PROBLEM TO SOLVE —
Set down the material exactly. Keep every line.

━━━━━━━━━━━━━━━━━━━━━━━━━━━━━━

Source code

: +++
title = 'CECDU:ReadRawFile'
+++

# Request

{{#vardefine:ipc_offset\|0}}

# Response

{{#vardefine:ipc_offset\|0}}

━━━━━━━━━━━━━━━━━━━━━━━━━━━━━━

ANSWER TO THE PROBLEM —
Source code

: +++
title = 'CECDU:ReadRawFile'
+++

# Request

{{#vardefine:ipc_offset\|0}}

# Response

{{#vardefine:ipc_offset\|0}}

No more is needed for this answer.